* **Task**
Print out the data below in full, exactly as written.

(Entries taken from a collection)
=== Begin Enclosure ===

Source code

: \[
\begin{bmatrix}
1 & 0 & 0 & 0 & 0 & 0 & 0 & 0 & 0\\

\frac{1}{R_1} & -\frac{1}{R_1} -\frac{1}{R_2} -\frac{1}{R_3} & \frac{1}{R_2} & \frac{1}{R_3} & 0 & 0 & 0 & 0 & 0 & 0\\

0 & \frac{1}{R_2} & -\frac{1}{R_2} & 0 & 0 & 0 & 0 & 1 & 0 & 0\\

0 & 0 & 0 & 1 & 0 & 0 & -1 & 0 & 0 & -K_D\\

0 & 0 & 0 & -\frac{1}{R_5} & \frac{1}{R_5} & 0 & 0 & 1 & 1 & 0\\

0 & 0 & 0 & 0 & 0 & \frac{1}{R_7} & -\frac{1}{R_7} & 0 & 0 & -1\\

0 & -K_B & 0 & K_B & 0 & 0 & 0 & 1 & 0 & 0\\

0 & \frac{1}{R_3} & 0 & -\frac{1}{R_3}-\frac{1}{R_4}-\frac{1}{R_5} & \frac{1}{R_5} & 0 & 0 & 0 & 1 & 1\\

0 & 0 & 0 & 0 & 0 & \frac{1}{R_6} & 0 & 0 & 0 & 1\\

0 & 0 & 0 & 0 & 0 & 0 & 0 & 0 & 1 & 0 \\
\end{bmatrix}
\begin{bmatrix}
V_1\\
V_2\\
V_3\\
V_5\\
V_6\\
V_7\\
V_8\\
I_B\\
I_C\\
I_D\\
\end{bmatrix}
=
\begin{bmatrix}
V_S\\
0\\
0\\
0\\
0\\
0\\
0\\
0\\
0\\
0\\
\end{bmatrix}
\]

=== End Enclosure ===

* **Result for this exercise**
Source code

: \[
\begin{bmatrix}
1 & 0 & 0 & 0 & 0 & 0 & 0 & 0 & 0\\

\frac{1}{R_1} & -\frac{1}{R_1} -\frac{1}{R_2} -\frac{1}{R_3} & \frac{1}{R_2} & \frac{1}{R_3} & 0 & 0 & 0 & 0 & 0 & 0\\

0 & \frac{1}{R_2} & -\frac{1}{R_2} & 0 & 0 & 0 & 0 & 1 & 0 & 0\\

0 & 0 & 0 & 1 & 0 & 0 & -1 & 0 & 0 & -K_D\\

0 & 0 & 0 & -\frac{1}{R_5} & \frac{1}{R_5} & 0 & 0 & 1 & 1 & 0\\

0 & 0 & 0 & 0 & 0 & \frac{1}{R_7} & -\frac{1}{R_7} & 0 & 0 & -1\\

0 & -K_B & 0 & K_B & 0 & 0 & 0 & 1 & 0 & 0\\

0 & \frac{1}{R_3} & 0 & -\frac{1}{R_3}-\frac{1}{R_4}-\frac{1}{R_5} & \frac{1}{R_5} & 0 & 0 & 0 & 1 & 1\\

0 & 0 & 0 & 0 & 0 & \frac{1}{R_6} & 0 & 0 & 0 & 1\\

0 & 0 & 0 & 0 & 0 & 0 & 0 & 0 & 1 & 0 \\
\end{bmatrix}
\begin{bmatrix}
V_1\\
V_2\\
V_3\\
V_5\\
V_6\\
V_7\\
V_8\\
I_B\\
I_C\\
I_D\\
\end{bmatrix}
=
\begin{bmatrix}
V_S\\
0\\
0\\
0\\
0\\
0\\
0\\
0\\
0\\
0\\
\end{bmatrix}
\]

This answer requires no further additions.